RECORDS TO USE:
□ □ □ □ □ □ □

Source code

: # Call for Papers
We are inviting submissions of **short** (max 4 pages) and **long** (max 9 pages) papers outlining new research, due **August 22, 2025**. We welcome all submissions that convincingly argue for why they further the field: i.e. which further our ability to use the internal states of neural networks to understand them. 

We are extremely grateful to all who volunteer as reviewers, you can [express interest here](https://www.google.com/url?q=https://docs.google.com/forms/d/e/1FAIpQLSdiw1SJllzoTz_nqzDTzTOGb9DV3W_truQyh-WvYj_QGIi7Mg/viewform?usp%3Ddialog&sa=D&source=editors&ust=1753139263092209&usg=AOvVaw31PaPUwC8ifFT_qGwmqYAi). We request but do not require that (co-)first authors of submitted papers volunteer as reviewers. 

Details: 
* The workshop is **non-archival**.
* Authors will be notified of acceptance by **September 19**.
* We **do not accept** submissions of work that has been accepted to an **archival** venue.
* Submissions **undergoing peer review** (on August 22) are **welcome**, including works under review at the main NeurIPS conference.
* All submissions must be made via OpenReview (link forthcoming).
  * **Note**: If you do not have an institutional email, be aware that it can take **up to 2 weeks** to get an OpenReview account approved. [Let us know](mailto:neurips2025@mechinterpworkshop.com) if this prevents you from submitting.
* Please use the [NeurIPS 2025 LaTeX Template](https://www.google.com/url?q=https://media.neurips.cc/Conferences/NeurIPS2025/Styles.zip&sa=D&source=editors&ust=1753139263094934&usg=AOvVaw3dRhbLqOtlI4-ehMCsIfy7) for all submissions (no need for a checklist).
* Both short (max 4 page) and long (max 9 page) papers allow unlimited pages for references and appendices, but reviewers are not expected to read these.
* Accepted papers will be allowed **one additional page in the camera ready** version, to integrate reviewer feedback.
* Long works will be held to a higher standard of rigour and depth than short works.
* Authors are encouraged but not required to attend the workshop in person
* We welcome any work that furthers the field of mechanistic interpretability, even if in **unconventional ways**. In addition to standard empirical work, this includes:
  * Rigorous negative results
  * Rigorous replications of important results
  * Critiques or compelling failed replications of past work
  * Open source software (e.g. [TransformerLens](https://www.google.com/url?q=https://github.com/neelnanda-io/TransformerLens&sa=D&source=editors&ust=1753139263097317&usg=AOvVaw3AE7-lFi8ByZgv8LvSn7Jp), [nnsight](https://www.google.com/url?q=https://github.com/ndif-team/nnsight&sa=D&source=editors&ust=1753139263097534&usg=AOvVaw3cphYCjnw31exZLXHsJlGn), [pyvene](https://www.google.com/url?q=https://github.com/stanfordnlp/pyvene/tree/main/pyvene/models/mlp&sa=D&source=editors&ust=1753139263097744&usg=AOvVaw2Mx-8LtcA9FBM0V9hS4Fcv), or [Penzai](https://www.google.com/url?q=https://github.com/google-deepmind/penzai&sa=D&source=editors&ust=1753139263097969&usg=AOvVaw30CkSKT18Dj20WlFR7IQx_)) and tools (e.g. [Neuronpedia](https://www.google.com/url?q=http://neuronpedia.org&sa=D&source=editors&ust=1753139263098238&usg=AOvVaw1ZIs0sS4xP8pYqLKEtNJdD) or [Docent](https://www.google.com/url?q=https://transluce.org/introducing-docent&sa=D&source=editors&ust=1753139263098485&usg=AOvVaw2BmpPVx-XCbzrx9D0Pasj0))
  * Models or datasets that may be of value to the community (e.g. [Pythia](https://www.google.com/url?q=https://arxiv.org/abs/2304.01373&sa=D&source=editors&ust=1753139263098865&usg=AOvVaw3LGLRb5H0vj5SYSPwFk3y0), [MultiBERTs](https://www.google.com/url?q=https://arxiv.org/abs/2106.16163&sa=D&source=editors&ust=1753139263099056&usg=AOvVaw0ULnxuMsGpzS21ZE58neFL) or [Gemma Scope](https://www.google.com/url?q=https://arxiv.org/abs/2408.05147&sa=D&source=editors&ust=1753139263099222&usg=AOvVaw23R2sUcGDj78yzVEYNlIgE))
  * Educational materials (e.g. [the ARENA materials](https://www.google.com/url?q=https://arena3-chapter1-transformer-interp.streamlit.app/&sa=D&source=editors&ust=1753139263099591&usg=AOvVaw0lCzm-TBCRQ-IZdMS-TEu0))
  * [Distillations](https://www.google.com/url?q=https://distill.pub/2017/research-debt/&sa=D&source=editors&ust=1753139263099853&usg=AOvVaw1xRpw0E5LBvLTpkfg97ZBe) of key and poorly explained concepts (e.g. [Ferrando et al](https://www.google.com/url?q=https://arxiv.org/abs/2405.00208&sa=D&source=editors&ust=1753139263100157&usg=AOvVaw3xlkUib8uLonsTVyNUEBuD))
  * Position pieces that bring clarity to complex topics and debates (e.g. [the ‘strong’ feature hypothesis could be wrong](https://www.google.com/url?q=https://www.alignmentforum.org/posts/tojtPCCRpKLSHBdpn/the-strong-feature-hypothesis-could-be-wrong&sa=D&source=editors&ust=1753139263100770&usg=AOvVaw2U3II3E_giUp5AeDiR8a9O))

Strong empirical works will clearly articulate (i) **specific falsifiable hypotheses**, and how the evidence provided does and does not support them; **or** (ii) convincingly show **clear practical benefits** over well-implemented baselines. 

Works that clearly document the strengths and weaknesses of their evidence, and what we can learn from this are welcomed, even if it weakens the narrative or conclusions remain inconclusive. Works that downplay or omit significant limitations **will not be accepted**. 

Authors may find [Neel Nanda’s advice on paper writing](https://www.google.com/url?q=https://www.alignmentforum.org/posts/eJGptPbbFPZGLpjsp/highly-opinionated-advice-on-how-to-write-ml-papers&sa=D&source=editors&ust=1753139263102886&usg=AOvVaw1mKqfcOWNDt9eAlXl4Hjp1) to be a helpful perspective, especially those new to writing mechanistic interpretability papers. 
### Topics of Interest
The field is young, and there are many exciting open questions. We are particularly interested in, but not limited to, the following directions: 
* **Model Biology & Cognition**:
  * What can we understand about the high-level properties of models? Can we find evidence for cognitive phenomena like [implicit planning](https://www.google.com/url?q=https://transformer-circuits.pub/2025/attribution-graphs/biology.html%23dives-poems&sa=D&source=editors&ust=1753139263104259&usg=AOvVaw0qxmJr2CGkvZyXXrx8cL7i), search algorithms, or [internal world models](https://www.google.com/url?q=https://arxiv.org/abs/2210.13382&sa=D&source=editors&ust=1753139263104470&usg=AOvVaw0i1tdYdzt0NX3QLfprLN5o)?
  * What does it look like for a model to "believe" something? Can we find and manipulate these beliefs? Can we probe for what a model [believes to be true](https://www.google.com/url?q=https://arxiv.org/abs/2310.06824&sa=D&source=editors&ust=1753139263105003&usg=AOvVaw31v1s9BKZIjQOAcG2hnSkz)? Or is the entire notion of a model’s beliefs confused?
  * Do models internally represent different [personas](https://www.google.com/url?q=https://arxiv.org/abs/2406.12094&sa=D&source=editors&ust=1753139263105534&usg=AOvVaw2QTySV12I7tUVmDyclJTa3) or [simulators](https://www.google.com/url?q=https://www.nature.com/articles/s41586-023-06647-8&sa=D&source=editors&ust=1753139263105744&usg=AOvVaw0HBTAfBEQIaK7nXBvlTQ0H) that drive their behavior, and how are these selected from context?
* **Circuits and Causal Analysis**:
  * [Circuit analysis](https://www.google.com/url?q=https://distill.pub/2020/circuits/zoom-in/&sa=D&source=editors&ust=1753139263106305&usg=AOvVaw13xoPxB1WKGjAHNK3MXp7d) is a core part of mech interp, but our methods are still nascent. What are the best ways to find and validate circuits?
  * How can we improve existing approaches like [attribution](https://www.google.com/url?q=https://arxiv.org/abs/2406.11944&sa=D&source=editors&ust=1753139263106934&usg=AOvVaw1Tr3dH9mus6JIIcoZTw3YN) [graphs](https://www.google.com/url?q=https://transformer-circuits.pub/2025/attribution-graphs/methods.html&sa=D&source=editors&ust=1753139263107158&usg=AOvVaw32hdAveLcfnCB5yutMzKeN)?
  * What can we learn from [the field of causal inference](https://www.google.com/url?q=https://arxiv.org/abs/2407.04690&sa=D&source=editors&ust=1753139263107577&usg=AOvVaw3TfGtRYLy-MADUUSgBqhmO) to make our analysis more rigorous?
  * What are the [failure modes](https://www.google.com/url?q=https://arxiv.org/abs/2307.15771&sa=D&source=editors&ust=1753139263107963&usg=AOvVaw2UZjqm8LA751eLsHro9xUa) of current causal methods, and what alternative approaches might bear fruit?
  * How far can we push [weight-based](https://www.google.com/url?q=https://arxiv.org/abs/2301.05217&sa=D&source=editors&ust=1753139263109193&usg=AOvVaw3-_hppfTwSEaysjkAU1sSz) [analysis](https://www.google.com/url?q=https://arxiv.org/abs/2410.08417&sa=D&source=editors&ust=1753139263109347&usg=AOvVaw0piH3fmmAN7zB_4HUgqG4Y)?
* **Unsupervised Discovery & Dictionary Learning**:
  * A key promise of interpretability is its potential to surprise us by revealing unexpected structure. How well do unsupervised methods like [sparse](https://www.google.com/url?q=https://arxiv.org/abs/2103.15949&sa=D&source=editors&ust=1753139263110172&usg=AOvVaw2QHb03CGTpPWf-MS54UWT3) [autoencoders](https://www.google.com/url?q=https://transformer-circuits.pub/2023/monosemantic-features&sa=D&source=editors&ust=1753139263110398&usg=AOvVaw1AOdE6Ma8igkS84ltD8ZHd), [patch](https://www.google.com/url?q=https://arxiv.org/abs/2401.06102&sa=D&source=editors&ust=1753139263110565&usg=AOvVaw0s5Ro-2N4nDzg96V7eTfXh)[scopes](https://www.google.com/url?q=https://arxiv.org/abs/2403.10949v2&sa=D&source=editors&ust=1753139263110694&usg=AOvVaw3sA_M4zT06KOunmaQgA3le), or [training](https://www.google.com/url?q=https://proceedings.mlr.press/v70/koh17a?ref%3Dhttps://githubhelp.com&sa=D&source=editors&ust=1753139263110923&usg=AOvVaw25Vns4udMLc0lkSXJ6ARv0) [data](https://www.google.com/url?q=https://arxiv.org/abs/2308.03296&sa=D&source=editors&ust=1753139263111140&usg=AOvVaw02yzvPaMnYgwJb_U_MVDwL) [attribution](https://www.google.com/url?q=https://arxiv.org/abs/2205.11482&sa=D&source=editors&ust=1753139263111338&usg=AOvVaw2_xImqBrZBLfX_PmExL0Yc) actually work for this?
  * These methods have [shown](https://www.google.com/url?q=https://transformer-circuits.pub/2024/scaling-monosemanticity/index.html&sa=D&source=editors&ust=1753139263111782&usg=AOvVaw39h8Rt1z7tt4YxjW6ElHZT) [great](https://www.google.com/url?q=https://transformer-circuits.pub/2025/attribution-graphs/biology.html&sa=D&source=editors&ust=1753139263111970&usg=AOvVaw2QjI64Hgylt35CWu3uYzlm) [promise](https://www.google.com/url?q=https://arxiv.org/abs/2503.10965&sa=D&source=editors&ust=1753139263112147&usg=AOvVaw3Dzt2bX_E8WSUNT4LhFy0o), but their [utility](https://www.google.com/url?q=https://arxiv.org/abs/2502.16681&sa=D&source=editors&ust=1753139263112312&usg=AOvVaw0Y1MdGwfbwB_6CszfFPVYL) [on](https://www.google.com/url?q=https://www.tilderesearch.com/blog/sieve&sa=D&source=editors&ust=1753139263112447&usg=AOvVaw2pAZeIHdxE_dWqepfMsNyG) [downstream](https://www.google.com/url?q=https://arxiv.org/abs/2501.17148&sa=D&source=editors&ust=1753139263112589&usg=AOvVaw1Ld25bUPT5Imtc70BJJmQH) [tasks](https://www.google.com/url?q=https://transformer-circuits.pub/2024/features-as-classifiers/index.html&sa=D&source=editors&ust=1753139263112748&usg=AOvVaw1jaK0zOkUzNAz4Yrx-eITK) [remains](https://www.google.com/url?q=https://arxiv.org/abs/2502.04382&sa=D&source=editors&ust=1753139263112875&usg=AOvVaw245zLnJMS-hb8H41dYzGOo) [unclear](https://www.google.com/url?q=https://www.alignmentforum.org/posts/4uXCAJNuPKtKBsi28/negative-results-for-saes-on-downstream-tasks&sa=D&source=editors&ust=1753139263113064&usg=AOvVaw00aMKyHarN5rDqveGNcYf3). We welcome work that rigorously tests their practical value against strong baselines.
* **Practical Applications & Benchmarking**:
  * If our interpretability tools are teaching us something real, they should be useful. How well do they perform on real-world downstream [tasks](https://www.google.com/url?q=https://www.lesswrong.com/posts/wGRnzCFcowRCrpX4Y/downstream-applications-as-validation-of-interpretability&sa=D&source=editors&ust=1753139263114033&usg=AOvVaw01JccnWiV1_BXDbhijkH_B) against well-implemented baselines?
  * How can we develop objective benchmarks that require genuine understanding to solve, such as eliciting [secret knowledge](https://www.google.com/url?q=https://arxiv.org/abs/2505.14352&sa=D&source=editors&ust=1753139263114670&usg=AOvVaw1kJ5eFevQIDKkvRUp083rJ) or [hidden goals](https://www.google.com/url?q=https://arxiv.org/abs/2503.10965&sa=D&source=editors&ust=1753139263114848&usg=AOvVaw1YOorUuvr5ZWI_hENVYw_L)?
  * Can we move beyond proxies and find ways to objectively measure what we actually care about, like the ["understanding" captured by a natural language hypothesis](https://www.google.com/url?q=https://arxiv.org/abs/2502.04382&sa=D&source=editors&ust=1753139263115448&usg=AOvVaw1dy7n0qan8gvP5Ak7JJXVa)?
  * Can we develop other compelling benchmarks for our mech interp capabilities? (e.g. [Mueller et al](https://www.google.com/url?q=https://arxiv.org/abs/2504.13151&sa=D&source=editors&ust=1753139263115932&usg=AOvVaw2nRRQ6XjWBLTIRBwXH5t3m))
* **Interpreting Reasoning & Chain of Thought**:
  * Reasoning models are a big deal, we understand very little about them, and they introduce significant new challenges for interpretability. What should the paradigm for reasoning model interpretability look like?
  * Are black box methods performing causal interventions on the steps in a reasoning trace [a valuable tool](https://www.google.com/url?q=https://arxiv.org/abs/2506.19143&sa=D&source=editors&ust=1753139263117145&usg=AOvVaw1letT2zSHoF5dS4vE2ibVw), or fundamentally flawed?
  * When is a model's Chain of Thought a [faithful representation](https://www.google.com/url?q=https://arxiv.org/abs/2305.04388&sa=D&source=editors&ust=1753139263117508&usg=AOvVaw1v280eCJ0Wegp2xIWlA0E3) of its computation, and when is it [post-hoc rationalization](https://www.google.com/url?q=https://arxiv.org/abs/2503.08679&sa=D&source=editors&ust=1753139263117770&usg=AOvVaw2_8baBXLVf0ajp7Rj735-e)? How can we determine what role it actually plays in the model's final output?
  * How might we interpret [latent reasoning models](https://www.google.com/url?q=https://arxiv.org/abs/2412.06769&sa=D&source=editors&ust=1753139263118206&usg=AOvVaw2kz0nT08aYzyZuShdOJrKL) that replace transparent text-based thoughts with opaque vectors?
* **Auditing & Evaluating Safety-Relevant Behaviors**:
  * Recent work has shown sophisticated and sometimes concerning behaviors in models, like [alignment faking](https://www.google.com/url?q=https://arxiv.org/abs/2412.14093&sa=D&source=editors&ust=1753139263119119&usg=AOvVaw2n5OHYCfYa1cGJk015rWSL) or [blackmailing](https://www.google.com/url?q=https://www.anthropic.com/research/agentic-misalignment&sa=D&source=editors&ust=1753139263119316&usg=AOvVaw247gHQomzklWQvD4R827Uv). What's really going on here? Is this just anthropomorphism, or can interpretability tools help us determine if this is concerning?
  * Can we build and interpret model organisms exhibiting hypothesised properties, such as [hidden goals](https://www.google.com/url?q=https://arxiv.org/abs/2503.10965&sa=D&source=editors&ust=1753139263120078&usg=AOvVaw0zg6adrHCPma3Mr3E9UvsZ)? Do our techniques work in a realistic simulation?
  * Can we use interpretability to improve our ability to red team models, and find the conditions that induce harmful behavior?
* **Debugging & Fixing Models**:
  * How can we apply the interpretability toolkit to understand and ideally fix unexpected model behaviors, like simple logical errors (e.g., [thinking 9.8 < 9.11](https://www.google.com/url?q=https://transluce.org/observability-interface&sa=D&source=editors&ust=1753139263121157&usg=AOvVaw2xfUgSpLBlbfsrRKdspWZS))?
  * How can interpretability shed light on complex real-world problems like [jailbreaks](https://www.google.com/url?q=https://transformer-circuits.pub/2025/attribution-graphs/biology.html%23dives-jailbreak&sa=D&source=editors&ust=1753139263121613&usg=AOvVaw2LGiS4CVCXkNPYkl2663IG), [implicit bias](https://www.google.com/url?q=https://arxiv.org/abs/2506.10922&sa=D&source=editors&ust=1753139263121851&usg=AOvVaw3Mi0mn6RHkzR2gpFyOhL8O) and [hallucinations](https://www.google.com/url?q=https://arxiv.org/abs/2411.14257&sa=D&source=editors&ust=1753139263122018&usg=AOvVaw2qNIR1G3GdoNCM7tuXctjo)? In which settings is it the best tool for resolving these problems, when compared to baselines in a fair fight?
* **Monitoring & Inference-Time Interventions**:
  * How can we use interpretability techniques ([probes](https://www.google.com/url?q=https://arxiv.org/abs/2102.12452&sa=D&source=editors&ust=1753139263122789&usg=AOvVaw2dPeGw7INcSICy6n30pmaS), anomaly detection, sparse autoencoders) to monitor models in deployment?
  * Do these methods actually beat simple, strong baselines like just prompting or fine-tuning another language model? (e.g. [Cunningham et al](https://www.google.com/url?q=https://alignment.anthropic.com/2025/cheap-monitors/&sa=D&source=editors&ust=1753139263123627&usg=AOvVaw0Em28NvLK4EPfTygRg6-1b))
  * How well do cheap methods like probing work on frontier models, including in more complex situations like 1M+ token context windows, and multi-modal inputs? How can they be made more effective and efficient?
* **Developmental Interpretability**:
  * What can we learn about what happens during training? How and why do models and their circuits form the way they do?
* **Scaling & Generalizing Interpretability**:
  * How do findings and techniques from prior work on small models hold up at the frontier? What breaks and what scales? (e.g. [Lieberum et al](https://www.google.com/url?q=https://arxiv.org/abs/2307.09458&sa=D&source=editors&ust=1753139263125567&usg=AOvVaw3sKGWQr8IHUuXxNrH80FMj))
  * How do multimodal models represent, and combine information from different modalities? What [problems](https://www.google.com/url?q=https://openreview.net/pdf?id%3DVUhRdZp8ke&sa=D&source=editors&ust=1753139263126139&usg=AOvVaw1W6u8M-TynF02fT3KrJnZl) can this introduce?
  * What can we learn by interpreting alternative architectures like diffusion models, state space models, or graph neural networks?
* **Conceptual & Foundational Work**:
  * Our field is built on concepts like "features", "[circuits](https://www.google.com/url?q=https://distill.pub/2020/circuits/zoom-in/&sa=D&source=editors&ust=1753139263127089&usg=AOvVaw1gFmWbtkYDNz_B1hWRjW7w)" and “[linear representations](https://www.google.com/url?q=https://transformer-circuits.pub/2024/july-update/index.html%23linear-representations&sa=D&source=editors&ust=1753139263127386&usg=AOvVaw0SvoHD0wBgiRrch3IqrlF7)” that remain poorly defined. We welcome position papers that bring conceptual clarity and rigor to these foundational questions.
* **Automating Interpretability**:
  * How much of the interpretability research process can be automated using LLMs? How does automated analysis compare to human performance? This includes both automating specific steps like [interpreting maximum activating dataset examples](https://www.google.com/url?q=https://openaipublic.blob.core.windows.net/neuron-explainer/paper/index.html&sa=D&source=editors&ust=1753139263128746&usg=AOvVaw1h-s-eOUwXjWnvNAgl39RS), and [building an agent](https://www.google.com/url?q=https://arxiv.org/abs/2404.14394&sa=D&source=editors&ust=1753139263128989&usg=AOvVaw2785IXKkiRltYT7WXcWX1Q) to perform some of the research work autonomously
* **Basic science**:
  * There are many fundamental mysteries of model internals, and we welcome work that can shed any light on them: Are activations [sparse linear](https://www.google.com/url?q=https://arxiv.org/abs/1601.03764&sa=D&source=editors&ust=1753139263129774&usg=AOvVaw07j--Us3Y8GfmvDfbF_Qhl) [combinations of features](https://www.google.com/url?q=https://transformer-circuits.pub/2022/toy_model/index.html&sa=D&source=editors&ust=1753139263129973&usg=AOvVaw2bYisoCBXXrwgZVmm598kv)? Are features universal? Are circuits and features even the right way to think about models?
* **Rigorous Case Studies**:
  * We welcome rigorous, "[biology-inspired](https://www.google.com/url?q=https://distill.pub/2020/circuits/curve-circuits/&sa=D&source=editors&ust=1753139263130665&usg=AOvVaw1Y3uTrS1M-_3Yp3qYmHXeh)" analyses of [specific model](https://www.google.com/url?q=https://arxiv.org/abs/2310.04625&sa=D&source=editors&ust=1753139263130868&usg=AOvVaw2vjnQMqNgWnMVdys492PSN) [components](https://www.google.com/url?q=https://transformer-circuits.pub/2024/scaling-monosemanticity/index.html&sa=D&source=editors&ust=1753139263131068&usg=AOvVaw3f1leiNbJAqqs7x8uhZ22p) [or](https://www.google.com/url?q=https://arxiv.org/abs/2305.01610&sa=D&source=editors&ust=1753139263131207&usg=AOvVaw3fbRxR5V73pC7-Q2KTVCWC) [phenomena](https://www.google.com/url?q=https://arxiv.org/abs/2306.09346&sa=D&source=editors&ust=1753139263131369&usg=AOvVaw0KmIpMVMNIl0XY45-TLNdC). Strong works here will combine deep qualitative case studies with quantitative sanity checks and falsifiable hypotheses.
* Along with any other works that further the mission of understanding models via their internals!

□ □ □ □ □ □ □

WORK REQUIRED: Which of the lines in the data hold the string "core"? Report each of them by copying it.

REPLY TO THE EXERCISE:
  * [Circuit analysis](https://www.google.com/url?q=https://distill.pub/2020/circuits/zoom-in/&sa=D&source=editors&ust=1753139263106305&usg=AOvVaw13xoPxB1WKGjAHNK3MXp7d) is a core part of mech interp, but our methods are still nascent. What are the best ways to find and validate circuits?
  * How much of the interpretability research process can be automated using LLMs? How does automated analysis compare to human performance? This includes both automating specific steps like [interpreting maximum activating dataset examples](https://www.google.com/url?q=https://openaipublic.blob.core.windows.net/neuron-explainer/paper/index.html&sa=D&source=editors&ust=1753139263128746&usg=AOvVaw1h-s-eOUwXjWnvNAgl39RS), and [building an agent](https://www.google.com/url?q=https://arxiv.org/abs/2404.14394&sa=D&source=editors&ust=1753139263128989&usg=AOvVaw2785IXKkiRltYT7WXcWX1Q) to perform some of the research work autonomously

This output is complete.